* _Activity_:
The lines from the first line of the entries through the line containing "the stated cutoff, this" are to be repeated exactly, with both of those lines included.

* _Supplied records_:
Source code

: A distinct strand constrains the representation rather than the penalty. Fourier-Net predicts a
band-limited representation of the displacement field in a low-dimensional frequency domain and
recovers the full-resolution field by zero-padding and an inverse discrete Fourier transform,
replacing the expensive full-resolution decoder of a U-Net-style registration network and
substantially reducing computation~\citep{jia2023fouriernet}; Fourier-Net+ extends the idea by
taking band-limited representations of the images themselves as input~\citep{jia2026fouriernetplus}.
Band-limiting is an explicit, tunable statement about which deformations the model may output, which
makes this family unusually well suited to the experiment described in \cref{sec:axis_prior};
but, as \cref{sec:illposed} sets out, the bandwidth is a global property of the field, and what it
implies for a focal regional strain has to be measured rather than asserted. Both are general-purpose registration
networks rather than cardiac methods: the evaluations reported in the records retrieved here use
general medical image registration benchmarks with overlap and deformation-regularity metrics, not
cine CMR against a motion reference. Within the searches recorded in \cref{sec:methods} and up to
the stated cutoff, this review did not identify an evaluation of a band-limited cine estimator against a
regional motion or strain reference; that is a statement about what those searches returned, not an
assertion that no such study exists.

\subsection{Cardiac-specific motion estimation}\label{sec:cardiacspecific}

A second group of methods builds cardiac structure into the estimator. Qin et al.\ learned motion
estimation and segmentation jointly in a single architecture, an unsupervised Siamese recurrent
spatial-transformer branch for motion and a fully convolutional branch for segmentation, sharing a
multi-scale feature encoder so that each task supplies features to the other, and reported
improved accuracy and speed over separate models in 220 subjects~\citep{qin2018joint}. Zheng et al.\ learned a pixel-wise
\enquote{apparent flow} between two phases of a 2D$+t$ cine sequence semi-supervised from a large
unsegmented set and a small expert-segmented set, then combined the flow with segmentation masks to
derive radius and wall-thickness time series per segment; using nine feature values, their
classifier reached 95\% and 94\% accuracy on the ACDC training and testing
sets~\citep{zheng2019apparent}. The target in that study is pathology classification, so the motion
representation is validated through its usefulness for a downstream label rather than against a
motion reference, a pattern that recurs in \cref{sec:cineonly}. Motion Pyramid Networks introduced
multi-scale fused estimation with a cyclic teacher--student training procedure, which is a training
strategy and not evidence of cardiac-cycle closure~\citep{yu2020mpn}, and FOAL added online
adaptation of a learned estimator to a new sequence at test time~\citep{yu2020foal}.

* _Answer area_:
Source code

: A distinct strand constrains the representation rather than the penalty. Fourier-Net predicts a
band-limited representation of the displacement field in a low-dimensional frequency domain and
recovers the full-resolution field by zero-padding and an inverse discrete Fourier transform,
replacing the expensive full-resolution decoder of a U-Net-style registration network and
substantially reducing computation~\citep{jia2023fouriernet}; Fourier-Net+ extends the idea by
taking band-limited representations of the images themselves as input~\citep{jia2026fouriernetplus}.
Band-limiting is an explicit, tunable statement about which deformations the model may output, which
makes this family unusually well suited to the experiment described in \cref{sec:axis_prior};
but, as \cref{sec:illposed} sets out, the bandwidth is a global property of the field, and what it
implies for a focal regional strain has to be measured rather than asserted. Both are general-purpose registration
networks rather than cardiac methods: the evaluations reported in the records retrieved here use
general medical image registration benchmarks with overlap and deformation-regularity metrics, not
cine CMR against a motion reference. Within the searches recorded in \cref{sec:methods} and up to
the stated cutoff, this review did not identify an evaluation of a band-limited cine estimator against a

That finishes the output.